Mas acho que estamos muito pra baixo nos textos, precisando ler um romance inquietante ou um Guimarães Rosa pra inventar o paralelo... Gozar.

Beijos

Esta crônica começa assim, meio sem saber para onde ir, procurando a história, fuçando mais um domingo amanhecido pra gente viver. Talvez, morrer não seja ruim quando é tempo. Mas padecer menino, depois de cair do 9º andar em Recife, feito um Miguel sem asas?

Queria encarnar Diadorim e Riobaldo, ter a dúvida amorosa em rebuliço do corpo precisado. Um amor jagunço num refresco de riachão mineiro ou nas águas das Batateiras no Crato.

Viver presente é o que cada dia quer da gente. Sem o alvoroço pandêmico de mais de 35 mil mortos (até a noite da seta-feira) e os brasileiros já quase nem aí para quem foi retirado.
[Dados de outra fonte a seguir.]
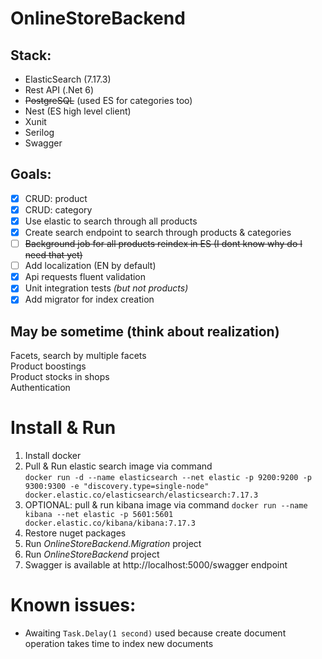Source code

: # OnlineStoreBackend

## Stack: 
- ElasticSearch (7.17.3)
- Rest API (.Net 6)
- ~~PostgreSQL~~ (used ES for categories too)
- Nest (ES high level client)
- Xunit 
- Serilog
- Swagger

## Goals:
- [x] CRUD: product
- [x] CRUD: category
- [x] Use elastic to search through all products
- [x] Create search endpoint to search through products & categories
- [ ] ~~Background job for all products reindex in ES (I dont know why do I need that yet)~~
- [ ] Add localization (EN by default)
- [x] Api requests fluent validation
- [x] Unit integration tests _(but not products)_
- [x] Add migrator for index creation

## May be sometime (think about realization)
Facets, search by multiple facets  
Product boostings  
Product stocks in shops  
Authentication  

# Install & Run 
1. Install docker
2. Pull & Run elastic search image via command   
  `docker run -d --name elasticsearch --net elastic -p 9200:9200 -p 9300:9300 -e "discovery.type=single-node" docker.elastic.co/elasticsearch/elasticsearch:7.17.3`
3. OPTIONAL: pull & run kibana image via command
  `docker run --name kibana --net elastic -p 5601:5601 docker.elastic.co/kibana/kibana:7.17.3`
4. Restore nuget packages
5. Run _OnlineStoreBackend.Migration_ project
6. Run _OnlineStoreBackend_ project
7. Swagger is available at http://localhost:5000/swagger endpoint

# Known issues:
- Awaiting `Task.Delay(1 second)` used because create document operation takes time to index new documents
Como se morrer de Covid-19 já fizesse parte da lista deus-querente das coisas.

Ninguém espera a morte de ninguém. Não se posta à mesa bolo nem flores nem a melhor louça nem a convida para se sentar. Ela que vem. Não é birra contra a moça do fim de tudo, é só cuidado em não a naturalizá-la num tempo que não era para ser.

Até hoje penso no povo que sumiu no voo 447 da Air France. Entre o Rio e Paris não há glamour, só espanto pelo paradeiro de 228 pessoas no mar sem fim do Atlântico. Assim, não é doce morrer no mar.

E havia, em meus assombros de menino, uma recorrente procissão de almas descendo a serra da Aratanha, na Pacatuba. Pedindo, em sonho, uma dança de São Gonçalo porque findaram em pedaços as 137 pessoas do Vasp 168. Uma quimera ainda hoje para mim.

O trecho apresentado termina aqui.